Fitting time-to-event data with Weibull Hazard using brm function

Good afternoon, colleagues!

I have recently been the user of R package ‘brms’.
I’m trying to use it to fit time-to-event data about the survival of patients.
I planned to use a Hazard function of this kind: the Weibull Hazard multiplied by the factor responsible for the effect of covariates.
My question is this: did I understand correctly that in this package this fitting in brm will be recorded as follows?

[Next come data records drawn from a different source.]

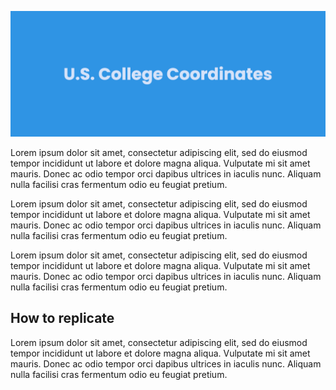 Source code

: ![U.S. College Coordinates repo banner](./img/us-college-coordinates-banner.png)

Lorem ipsum dolor sit amet, consectetur adipiscing elit, sed do eiusmod tempor incididunt ut labore et dolore magna aliqua. Vulputate mi sit amet mauris. Donec ac odio tempor orci dapibus ultrices in iaculis nunc. Aliquam nulla facilisi cras fermentum odio eu feugiat pretium.

Lorem ipsum dolor sit amet, consectetur adipiscing elit, sed do eiusmod tempor incididunt ut labore et dolore magna aliqua. Vulputate mi sit amet mauris. Donec ac odio tempor orci dapibus ultrices in iaculis nunc. Aliquam nulla facilisi cras fermentum odio eu feugiat pretium.

Lorem ipsum dolor sit amet, consectetur adipiscing elit, sed do eiusmod tempor incididunt ut labore et dolore magna aliqua. Vulputate mi sit amet mauris. Donec ac odio tempor orci dapibus ultrices in iaculis nunc. Aliquam nulla facilisi cras fermentum odio eu feugiat pretium.

## How to replicate

Lorem ipsum dolor sit amet, consectetur adipiscing elit, sed do eiusmod tempor incididunt ut labore et dolore magna aliqua. Vulputate mi sit amet mauris. Donec ac odio tempor orci dapibus ultrices in iaculis nunc. Aliquam nulla facilisi cras fermentum odio eu feugiat pretium.
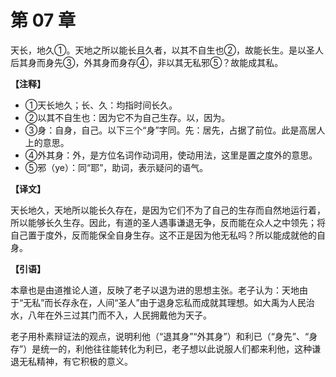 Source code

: # 第 07 章

天长，地久①。天地之所以能长且久者，以其不自生也②，故能长生。是以圣人后其身而身先③，外其身而身存④，非以其无私邪⑤？故能成其私。

**【注释】**

- ①天长地久；长、久：均指时间长久。
- ②以其不自生也：因为它不为自己生存。以，因为。
- ③身：自身，自己。以下三个“身”字同。先：居先，占据了前位。此是高居人上的意思。
- ④外其身：外，是方位名词作动词用，使动用法，这里是置之度外的意思。
- ⑤邪（ye）：同“耶”，助词，表示疑问的语气。

**【译文】**

天长地久，天地所以能长久存在，是因为它们不为了自己的生存而自然地运行着，所以能够长久生存。因此，有道的圣人遇事谦退无争，反而能在众人之中领先；将自己置于度外，反而能保全自身生存。这不正是因为他无私吗？所以能成就他的自身。

**【引语】**

本章也是由道推论人道，反映了老子以退为进的思想主张。老子认为：天地由于“无私”而长存永在，人间“圣人”由于退身忘私而成就其理想。如大禹为人民治水，八年在外三过其门而不入，人民拥戴他为天子。

老子用朴素辩证法的观点，说明利他（“退其身”“外其身”）和利已（“身先”、“身存”）是统一的，利他往往能转化为利已，老子想以此说服人们都来利他，这种谦退无私精神，有它积极的意义。
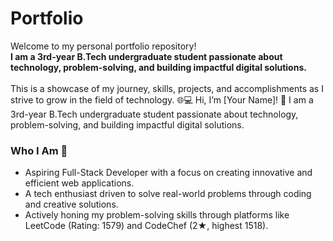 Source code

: # Portfolio
Welcome to my personal portfolio repository! <br><nr>
<strong>
I am a 3rd-year B.Tech undergraduate student passionate about technology, problem-solving, and building impactful digital solutions.<br>
</strong>
<br>This is a showcase of my journey, skills, projects, and accomplishments as I strive to grow in the field of technology. 🌐💻
Hi, I’m [Your Name]! 👋
I am a 3rd-year B.Tech undergraduate student passionate about technology, problem-solving, and building impactful digital solutions.
<br>
<h3>Who I Am 🚀</h3>
<ul>
<li>Aspiring Full-Stack Developer with a focus on creating innovative and efficient web applications.
</li>
<li>A tech enthusiast driven to solve real-world problems through coding and creative solutions.</li>
<li>Actively honing my problem-solving skills through platforms like LeetCode (Rating: 1579) and CodeChef (2★, highest 1518).</li>
</ul> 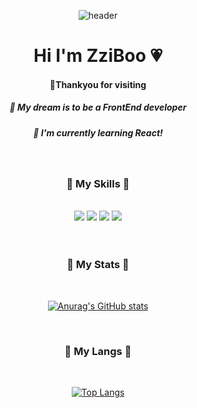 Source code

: <div align="center"> 


![header](https://capsule-render.vercel.app/api?type=wave&&color=BBD8F7&height=200&section=header&fontSize=80&&animation=fadeIn&fontColor=FDF7FF)



<h1>Hi I'm ZziBoo 💗</h1>
<h4>🌷Thankyou for visiting</h4>
<h5>🌵 My dream is to be a FrontEnd developer</h5>
<h5>🌱 I'm currently learning React!</h5>

<br>
<h3>🍍 My Skills 🍍 </h3> <br>
	
<img src="https://img.shields.io/badge/HTML5-FF7052?style=flat&logo=HTML5&logoColor=white"/>
	<img src="https://img.shields.io/badge/CSS3-52AAFF?style=flat&logo=CSS3&logoColor=white"/>
	<img src="https://img.shields.io/badge/JavaScript-FFAB00?style=flat&logo=JavaScript&logoColor=white"/>
	<img src="https://img.shields.io/badge/React-54C6FC?style=flat&logo=React&logoColor=white"/>

<br>
<br>
<br>

<h3>🍏 My Stats 🍏</h3> <br>	
	
[![Anurag's GitHub stats](https://github-readme-stats.vercel.app/api?username=ZziBooOooo&show_icons=true&include_all_commits=true&title_color=A2C758&icon_color=A2C758&hide_rank=true)](https://github.com/anuraghazra/github-readme-stats)

<br>
<h3>🍊 My Langs 🍊</h3> <br>

[![Top Langs](https://github-readme-stats.vercel.app/api/top-langs/?username=ZziBooOooo&layout=compact&title_color=FC8E56&theme=vue)](https://github.com/anuraghazra/github-readme-stats)

<br>
<br>
</div>

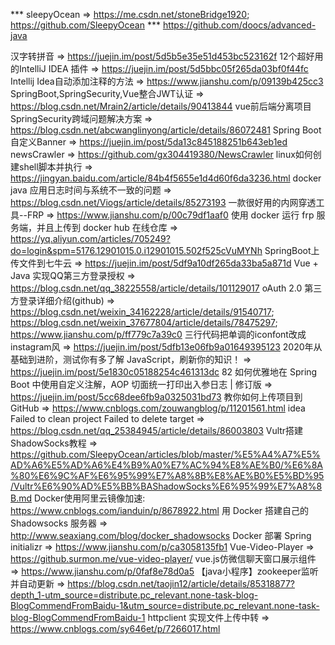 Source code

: *** sleepyOcean => https://me.csdn.net/stoneBridge1920; https://github.com/SleepyOcean
*** https://github.com/doocs/advanced-java

汉字转拼音 => https://juejin.im/post/5d5b5e35e51d453bc523162f
12个超好用的IntelliJ IDEA 插件 => https://juejin.im/post/5d5bbc05f265da03bf0f44fc
Intellij Idea自动添加注释的方法 => https://www.jianshu.com/p/09139b425cc3
SpringBoot,SpringSecurity,Vue整合JWT认证 => https://blog.csdn.net/Mrain2/article/details/90413844
vue前后端分离项目SpringSecurity跨域问题解决方案 => https://blog.csdn.net/abcwanglinyong/article/details/86072481
Spring Boot自定义Banner => https://juejin.im/post/5da13c845188251b643eb1ed
newsCrawler => https://github.com/gx304419380/NewsCrawler
linux如何创建shell脚本并执行 => https://jingyan.baidu.com/article/84b4f5655e1d4d60f6da3236.html
docker java 应用日志时间与系统不一致的问题 => https://blog.csdn.net/Viogs/article/details/85273193
一款很好用的内网穿透工具--FRP => https://www.jianshu.com/p/00c79df1aaf0
使用 docker 运行 frp 服务端，并且上传到 docker hub 在线仓库 => https://yq.aliyun.com/articles/705249?do=login&spm=5176.12901015.0.i12901015.502f525cVuMYNh
SpringBoot上传文件到七牛云 => https://juejin.im/post/5df9a10df265da33ba5a871d
Vue + Java 实现QQ第三方登录授权 => https://blog.csdn.net/qq_38225558/article/details/101129017
oAuth 2.0 第三方登录详细介绍(github) => https://blog.csdn.net/weixin_34162228/article/details/91540717; https://blog.csdn.net/weixin_37677804/article/details/78475297; https://www.jianshu.com/p/ff779c7a39c0
三行代码把单调的iconfont改成instagram风 => https://juejin.im/post/5dfb13e06fb9a01649395123
2020年从基础到进阶，测试你有多了解 JavaScript，刷新你的知识！ => https://juejin.im/post/5e1830c05188254c461313dc      82
如何优雅地在 Spring Boot 中使用自定义注解，AOP 切面统一打印出入参日志 | 修订版 => https://juejin.im/post/5cc68dee6fb9a0325031bd73
教你如何上传项目到GitHub => https://www.cnblogs.com/zouwangblog/p/11201561.html
idea Failed to clean project Failed to delete target => https://blog.csdn.net/qq_25384945/article/details/86003803
Vultr搭建ShadowSocks教程 => https://github.com/SleepyOcean/articles/blob/master/%E5%A4%A7%E5%AD%A6%E5%AD%A6%E4%B9%A0%E7%AC%94%E8%AE%B0/%E6%8A%80%E6%9C%AF%E6%95%99%E7%A8%8B%E8%AE%B0%E5%BD%95/Vultr%E6%90%AD%E5%BB%BAShadowSocks%E6%95%99%E7%A8%8B.md
Docker使用阿里云镜像加速: https://www.cnblogs.com/ianduin/p/8678922.html
用 Docker 搭建自己的 Shadowsocks 服务器 => http://www.seaxiang.com/blog/docker_shadowsocks
Docker 部署 Spring initializr => https://www.jianshu.com/p/ca3058135fb1
Vue-Video-Player => https://github.surmon.me/vue-video-player/
vue.js仿微信聊天窗口展示组件 => https://www.jianshu.com/p/0faf8e78d0a5
【java小程序】zookeeper监听并自动更新 => https://blog.csdn.net/taojin12/article/details/85318877?depth_1-utm_source=distribute.pc_relevant.none-task-blog-BlogCommendFromBaidu-1&utm_source=distribute.pc_relevant.none-task-blog-BlogCommendFromBaidu-1
httpclient 实现文件上传中转 => https://www.cnblogs.com/sy646et/p/7266017.html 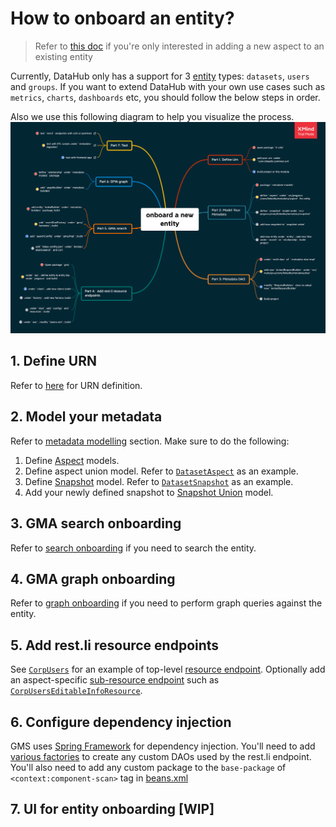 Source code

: # How to onboard an entity?

> Refer to [this doc](./add-new-aspect.md) if you're only interested in adding a new aspect to an existing entity 

Currently, DataHub only has a support for 3 [entity] types: `datasets`, `users` and `groups`.
If you want to extend DataHub with your own use cases such as `metrics`, `charts`, `dashboards` etc, you should follow the below steps in order.

Also we use this following diagram to help you visualize the process.
![onboard-a-new-entity](../imgs/onboard-a-new-entity.png) 

## 1. Define URN
Refer to [here](../what/urn.md) for URN definition.

## 2. Model your metadata
Refer to [metadata modelling](metadata-modelling.md) section.
Make sure to do the following:
1. Define [Aspect] models.
2. Define aspect union model. Refer to [`DatasetAspect`] as an example.
3. Define [Snapshot] model. Refer to [`DatasetSnapshot`] as an example.
4. Add your newly defined snapshot to [Snapshot Union] model.

## 3. GMA search onboarding
Refer to [search onboarding](search-onboarding.md) if you need to search the entity.

## 4. GMA graph onboarding
Refer to [graph onboarding](graph-onboarding.md) if you need to perform graph queries against the entity.

## 5. Add rest.li resource endpoints
See [`CorpUsers`] for an example of top-level [resource endpoint]. Optionally add an aspect-specific [sub-resource endpoint] such as [`CorpUsersEditableInfoResource`].

## 6. Configure dependency injection
GMS uses [Spring Framework](https://docs.spring.io/spring-framework/docs/current/spring-framework-reference/core.html#beans) for dependency injection. You'll need to add [various factories](https://github.com/linkedin/datahub/tree/master/gms/factories/src/main/java/com/linkedin/identity/factory) to create any custom DAOs used by the rest.li endpoint. You'll also need to add any custom package to the `base-package` of `<context:component-scan>` tag in [beans.xml](https://github.com/linkedin/datahub/blob/master/gms/war/src/main/webapp/WEB-INF/beans.xml)

## 7. UI for entity onboarding [WIP]

[Aspect]: ../what/aspect.md
[`DatasetAspect`]: ../../metadata-models/src/main/pegasus/com/linkedin/metadata/aspect/DatasetAspect.pdl
[Snapshot]: ../what/snapshot.md
[`DatasetSnapshot`]: ../../metadata-models/src/main/pegasus/com/linkedin/metadata/snapshot/DatasetSnapshot.pdl
[Snapshot Union]: ../../metadata-models/src/main/pegasus/com/linkedin/metadata/snapshot/Snapshot.pdl
[Entity]: ../what/entity.md
[DatasetEntity]: ../../metadata-models/src/main/pegasus/com/linkedin/metadata/entity/DatasetEntity.pdl
[`CorpUsers`]: ../../gms/impl/src/main/java/com/linkedin/metadata/resources/identity/CorpUsers.java
[resource endpoint]: https://linkedin.github.io/rest.li/user_guide/restli_server#writing-resources
[sub-resource endpoint]: https://linkedin.github.io/rest.li/user_guide/restli_server#sub-resources
[`CorpUsersEditableInfoResource`]: ../../gms/impl/src/main/java/com/linkedin/metadata/resources/identity/CorpUsersEditableInfoResource.java
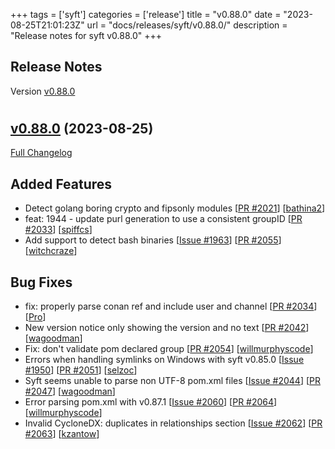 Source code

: +++
tags = ['syft']
categories = ['release']
title = "v0.88.0"
date = "2023-08-25T21:01:23Z"
url = "docs/releases/syft/v0.88.0/"
description = "Release notes for syft v0.88.0"
+++

## Release Notes

Version [v0.88.0](https://github.com/anchore/syft/releases/tag/v0.88.0)

# 

## [v0.88.0](https://github.com/anchore/syft/tree/v0.88.0) (2023-08-25)

[Full Changelog](https://github.com/anchore/syft/compare/v0.87.1...v0.88.0)

## Added Features

- Detect golang boring crypto and fipsonly modules [[PR #2021](https://github.com/anchore/syft/pull/2021)] [[bathina2](https://github.com/bathina2)]
- feat: 1944 - update purl generation to use a consistent groupID [[PR #2033](https://github.com/anchore/syft/pull/2033)] [[spiffcs](https://github.com/spiffcs)]
- Add support to detect bash binaries [[Issue #1963](https://github.com/anchore/syft/issues/1963)] [[PR #2055](https://github.com/anchore/syft/pull/2055)] [[witchcraze](https://github.com/witchcraze)]

## Bug Fixes

- fix: properly parse conan ref and include user and channel [[PR #2034](https://github.com/anchore/syft/pull/2034)] [[Pro](https://github.com/Pro)]
- New version notice only showing the version and no text [[PR #2042](https://github.com/anchore/syft/pull/2042)] [[wagoodman](https://github.com/wagoodman)]
- Fix: don't validate pom declared group [[PR #2054](https://github.com/anchore/syft/pull/2054)] [[willmurphyscode](https://github.com/willmurphyscode)]
- Errors when handling symlinks on Windows with syft v0.85.0 [[Issue #1950](https://github.com/anchore/syft/issues/1950)] [[PR #2051](https://github.com/anchore/syft/pull/2051)] [[selzoc](https://github.com/selzoc)]
- Syft seems unable to parse non UTF-8 pom.xml files [[Issue #2044](https://github.com/anchore/syft/issues/2044)] [[PR #2047](https://github.com/anchore/syft/pull/2047)] [[wagoodman](https://github.com/wagoodman)]
- Error parsing pom.xml with v0.87.1 [[Issue #2060](https://github.com/anchore/syft/issues/2060)] [[PR #2064](https://github.com/anchore/syft/pull/2064)] [[willmurphyscode](https://github.com/willmurphyscode)]
- Invalid CycloneDX: duplicates in relationships section [[Issue #2062](https://github.com/anchore/syft/issues/2062)] [[PR #2063](https://github.com/anchore/syft/pull/2063)] [[kzantow](https://github.com/kzantow)]
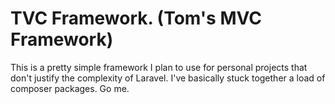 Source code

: # TVC Framework. (Tom's MVC Framework)

This is a pretty simple framework I plan to use for personal projects that don't justify the complexity of Laravel.
I've basically stuck together a load of composer packages. Go me. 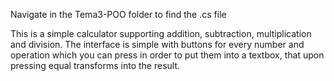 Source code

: Navigate in the Tema3-POO folder to find the .cs file

This is a simple calculator supporting addition, subtraction, multiplication and division. The interface is simple with buttons for every number and operation which you can press in order to put them into a textbox, that upon pressing equal transforms into the result.
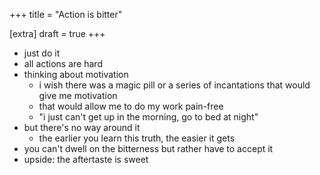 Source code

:+++
title = "Action is bitter"

[extra]
draft = true
+++

* just do it
* all actions are hard
* thinking about motivation
  * i wish there was a magic pill or a series of incantations that would give me motivation
  * that would allow me to do my work pain-free
  * "i just can't get up in the morning, go to bed at night"
* but there's no way around it
  * the earlier you learn this truth, the easier it gets
* you can't dwell on the bitterness but rather have to accept it
* upside: the aftertaste is sweet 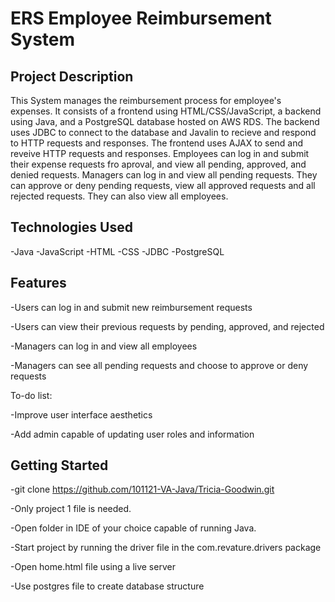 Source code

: # ERS Employee Reimbursement System

Project Description
--
This System manages the reimbursement process for employee's expenses. It consists of a frontend using HTML/CSS/JavaScript, a backend using Java, and a PostgreSQL database hosted on AWS RDS.
The backend uses JDBC to connect to the database and Javalin to recieve and respond to HTTP requests and responses. The frontend uses AJAX to send and reveive HTTP requests and responses.
Employees can log in and submit their expense requests fro aproval, and view all pending, approved, and denied requests. 
Managers can log in and view all pending requests. They can approve or deny  pending requests, view all approved requests and all rejected requests. They can also view all employees. 

Technologies Used
--
-Java
-JavaScript
-HTML
-CSS
-JDBC
-PostgreSQL

Features
--
-Users can log in and submit new reimbursement requests

-Users can view their previous requests by pending, approved, and rejected

-Managers can log in and view all employees

-Managers can see all pending requests and choose to approve or deny requests


To-do list:

-Improve user interface aesthetics

-Add admin capable of updating user roles and information

Getting Started
--
-git clone https://github.com/101121-VA-Java/Tricia-Goodwin.git

-Only project 1 file is needed.

-Open folder in IDE of your choice capable of running Java. 

-Start  project by running the driver file in the com.revature.drivers package

-Open home.html file using a live server

-Use postgres file to create database structure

fit2 ← brm(time (time) | cens (CENSOR) ~ WHOSTATN + BASESLD + NLine,
data = df1, family = weibull(), inits = “0”,
control = list(adapt_delta = 0.95, max_treedepth = 12))

Is it enough, that the type of hazard is “contained” in the likelihood function?


  • Operating System: Windows 7
  • brms Version: 2.3.1

I don’t understand the time (time) specification. I would rather write:

fit2 <- brm(time | cens(CENSOR) ~ WHOSTATN + BASESLD + NLine,
            data = df1, family = weibull(), inits = “0”,
            control = list(adapt_delta = 0.95, max_treedepth = 12))

The rest seems sensible to me.

Thank you, Paul!
With such time specification it works well and reasonably. Compilation and calculations — all is ok!
But without this specification I obtained such error message:

Error: Family ‘weibull’ requires response greater than 0.

Maybe, such specification is the bad way, but without this trick compilation can not start.

Depending on the input, the time() transformation in R does something I am not sure you want to do. Check the output of time(df1$time).

Rather, you should take the error message of brms seriously. Perhaps there is something in the time variable which is incorrect or you have 0 in it, which cannot be handled by such models. Alternatively, you may need to transform time to a numeric variable first via as.numeric(time).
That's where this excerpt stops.